A: Without question, I think it’s my most recent book THE SCIENTIFIC ATTITUDE: DEFENDING SCIENCE FROM DENIAL, FRAUD, AND PSEUDOSCIENCE (MIT Press, 2019). It’s the book I’ve always wanted to write. In it I make the argument that the most distinctive feature of science is its attitude toward evidence: the idea that evidence counts and that one has to be willing to change one’s mind on the basis of new evidence. This more than anything — any logic or methodological feature — is what makes science work so well. And then when you compare this to the problems created by climate change deniers or anti-vaxxers….it’s pretty clear what they are missing. Their beliefs are shot through with ideology and wishful thinking. They aren’t being rigorous and don’t even seem to be aware of it. I think my theory also helps us to understand what is so terrible about fraud. And pseudoscience. So after all those years, thinking that what the social sciences needed to do was emulate the methodology of the natural sciences, I’ve decided that this is the wrong thing to emulate.

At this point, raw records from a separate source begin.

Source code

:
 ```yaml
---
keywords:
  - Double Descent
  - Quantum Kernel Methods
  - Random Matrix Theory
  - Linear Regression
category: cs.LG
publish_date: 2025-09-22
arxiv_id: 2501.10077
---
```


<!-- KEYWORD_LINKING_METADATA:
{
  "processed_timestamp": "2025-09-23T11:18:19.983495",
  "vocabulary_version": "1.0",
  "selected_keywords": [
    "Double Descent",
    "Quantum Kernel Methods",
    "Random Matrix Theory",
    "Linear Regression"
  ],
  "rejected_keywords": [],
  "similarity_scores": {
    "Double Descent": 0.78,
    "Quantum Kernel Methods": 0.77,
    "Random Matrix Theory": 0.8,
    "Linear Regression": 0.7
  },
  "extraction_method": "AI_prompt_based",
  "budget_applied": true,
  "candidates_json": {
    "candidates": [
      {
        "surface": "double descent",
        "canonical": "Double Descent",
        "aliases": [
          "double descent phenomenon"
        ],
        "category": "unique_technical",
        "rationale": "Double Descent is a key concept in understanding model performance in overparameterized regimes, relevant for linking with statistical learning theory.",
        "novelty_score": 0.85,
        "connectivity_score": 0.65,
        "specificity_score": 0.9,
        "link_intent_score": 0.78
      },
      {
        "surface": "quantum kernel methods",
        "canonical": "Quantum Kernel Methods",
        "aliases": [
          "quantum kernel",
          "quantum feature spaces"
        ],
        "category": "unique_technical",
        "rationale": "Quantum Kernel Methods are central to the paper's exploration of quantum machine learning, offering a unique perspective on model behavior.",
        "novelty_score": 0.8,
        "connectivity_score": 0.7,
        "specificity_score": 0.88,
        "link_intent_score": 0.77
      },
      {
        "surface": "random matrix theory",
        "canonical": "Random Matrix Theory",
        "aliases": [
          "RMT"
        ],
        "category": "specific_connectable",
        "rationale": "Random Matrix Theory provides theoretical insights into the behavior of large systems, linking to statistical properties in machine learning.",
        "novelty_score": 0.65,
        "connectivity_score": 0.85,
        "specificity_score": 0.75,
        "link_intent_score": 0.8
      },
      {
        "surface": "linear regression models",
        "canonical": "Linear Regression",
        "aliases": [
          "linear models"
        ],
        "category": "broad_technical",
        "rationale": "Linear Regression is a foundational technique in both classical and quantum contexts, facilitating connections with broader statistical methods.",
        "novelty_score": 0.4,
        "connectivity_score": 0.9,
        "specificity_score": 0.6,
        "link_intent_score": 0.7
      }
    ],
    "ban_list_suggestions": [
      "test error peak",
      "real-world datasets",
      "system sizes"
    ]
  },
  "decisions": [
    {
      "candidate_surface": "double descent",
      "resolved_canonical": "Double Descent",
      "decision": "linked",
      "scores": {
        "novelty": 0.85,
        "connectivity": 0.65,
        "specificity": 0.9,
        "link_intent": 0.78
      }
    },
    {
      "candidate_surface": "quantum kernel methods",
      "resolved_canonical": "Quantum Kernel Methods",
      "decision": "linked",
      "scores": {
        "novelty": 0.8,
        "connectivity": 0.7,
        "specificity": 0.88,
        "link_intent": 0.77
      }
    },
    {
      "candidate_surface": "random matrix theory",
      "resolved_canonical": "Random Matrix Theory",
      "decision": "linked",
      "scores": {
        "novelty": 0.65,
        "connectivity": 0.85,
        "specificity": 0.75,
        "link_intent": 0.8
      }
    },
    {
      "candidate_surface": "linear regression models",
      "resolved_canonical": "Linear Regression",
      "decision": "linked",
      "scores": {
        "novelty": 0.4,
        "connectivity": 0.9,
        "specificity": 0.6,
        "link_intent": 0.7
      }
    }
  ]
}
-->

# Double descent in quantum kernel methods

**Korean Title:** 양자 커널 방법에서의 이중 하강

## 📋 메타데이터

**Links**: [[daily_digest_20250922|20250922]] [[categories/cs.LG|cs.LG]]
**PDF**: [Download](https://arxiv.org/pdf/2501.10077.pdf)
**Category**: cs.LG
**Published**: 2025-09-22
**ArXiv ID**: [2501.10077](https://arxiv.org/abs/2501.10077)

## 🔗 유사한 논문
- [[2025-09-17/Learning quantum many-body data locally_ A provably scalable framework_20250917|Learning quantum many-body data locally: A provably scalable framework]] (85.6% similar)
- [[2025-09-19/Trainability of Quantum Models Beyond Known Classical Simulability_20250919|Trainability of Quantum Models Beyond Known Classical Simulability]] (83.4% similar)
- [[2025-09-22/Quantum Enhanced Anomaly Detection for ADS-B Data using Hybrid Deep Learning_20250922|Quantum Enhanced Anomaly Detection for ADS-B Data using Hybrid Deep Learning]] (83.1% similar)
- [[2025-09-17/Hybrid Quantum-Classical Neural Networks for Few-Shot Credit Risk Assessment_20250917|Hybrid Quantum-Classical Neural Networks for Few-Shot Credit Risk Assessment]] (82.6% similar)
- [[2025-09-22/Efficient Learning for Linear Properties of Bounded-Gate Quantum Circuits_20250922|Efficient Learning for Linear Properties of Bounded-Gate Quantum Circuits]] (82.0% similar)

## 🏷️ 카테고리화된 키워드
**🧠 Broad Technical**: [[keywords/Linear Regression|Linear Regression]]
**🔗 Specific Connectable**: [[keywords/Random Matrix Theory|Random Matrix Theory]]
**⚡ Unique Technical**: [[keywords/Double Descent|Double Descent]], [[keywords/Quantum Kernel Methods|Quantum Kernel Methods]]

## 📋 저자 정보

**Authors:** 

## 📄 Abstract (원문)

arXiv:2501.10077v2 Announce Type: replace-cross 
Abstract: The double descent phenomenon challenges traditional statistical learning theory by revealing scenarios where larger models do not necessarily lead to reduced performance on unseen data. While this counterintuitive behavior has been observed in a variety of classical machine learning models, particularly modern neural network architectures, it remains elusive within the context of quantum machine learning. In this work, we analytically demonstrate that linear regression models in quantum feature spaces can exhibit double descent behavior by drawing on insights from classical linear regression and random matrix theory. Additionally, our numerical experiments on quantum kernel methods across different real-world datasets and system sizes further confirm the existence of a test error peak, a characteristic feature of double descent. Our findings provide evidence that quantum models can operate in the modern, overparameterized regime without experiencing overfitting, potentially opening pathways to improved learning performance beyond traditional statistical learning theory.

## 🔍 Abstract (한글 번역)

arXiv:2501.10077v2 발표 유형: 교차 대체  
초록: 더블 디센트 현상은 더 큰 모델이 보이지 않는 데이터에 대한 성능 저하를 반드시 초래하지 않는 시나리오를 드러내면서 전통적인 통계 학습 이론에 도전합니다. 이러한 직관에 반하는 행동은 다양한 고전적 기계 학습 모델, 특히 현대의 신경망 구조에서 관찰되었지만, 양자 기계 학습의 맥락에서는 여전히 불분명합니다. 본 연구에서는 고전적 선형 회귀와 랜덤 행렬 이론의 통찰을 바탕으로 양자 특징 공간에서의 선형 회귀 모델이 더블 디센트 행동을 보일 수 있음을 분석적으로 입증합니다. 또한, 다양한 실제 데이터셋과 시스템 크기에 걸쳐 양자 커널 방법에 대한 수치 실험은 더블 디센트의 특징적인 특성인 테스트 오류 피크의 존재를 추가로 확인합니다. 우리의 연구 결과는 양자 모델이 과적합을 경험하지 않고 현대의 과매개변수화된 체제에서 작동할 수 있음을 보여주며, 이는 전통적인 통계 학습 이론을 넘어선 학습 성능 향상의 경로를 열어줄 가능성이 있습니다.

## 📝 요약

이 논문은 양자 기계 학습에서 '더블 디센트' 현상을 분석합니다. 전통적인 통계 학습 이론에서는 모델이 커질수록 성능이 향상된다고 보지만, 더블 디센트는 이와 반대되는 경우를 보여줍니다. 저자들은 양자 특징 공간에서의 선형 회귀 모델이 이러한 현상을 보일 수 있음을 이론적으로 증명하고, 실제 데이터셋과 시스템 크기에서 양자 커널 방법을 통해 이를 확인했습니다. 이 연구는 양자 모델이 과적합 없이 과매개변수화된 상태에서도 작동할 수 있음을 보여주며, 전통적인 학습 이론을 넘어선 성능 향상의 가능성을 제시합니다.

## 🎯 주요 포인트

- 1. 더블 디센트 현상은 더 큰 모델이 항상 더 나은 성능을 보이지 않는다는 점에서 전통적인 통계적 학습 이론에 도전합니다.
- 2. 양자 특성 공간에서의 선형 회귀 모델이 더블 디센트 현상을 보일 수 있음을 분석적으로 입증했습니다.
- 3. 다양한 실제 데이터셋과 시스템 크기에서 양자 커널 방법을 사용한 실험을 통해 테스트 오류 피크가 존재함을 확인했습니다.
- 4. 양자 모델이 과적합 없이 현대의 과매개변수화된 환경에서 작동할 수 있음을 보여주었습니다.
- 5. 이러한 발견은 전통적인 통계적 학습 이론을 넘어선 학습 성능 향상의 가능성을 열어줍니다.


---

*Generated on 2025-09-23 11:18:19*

It’s the attitude that scientists have toward evidence that makes their work special. And this is a community ethos that can be shaped by the practices of science, just as it happened in physics, chemistry or medicine.
Q: Within your area of study, what breakthroughs are on the horizon?
A: I am quite fascinated these days by the issues in virtue and vice epistemology. But breakthroughs still to come? I think we need to understand better the sorts of toxic reasoning people engage in when they submit themselves to conspiracy theories or inconsistent standards of evidence. I’ve given up on the “problem of demarcation” between science and non-science. I don’t think logic or methodology is where the next big discovery will be made. I think it will be in psychology or epistemology.
Q: Let your imagination take over for a minute and tell us what you hope your successors will be researching in 2116?
A: How to use the results of the newly revolutionized social sciences to make better policy decisions based on data-driven models.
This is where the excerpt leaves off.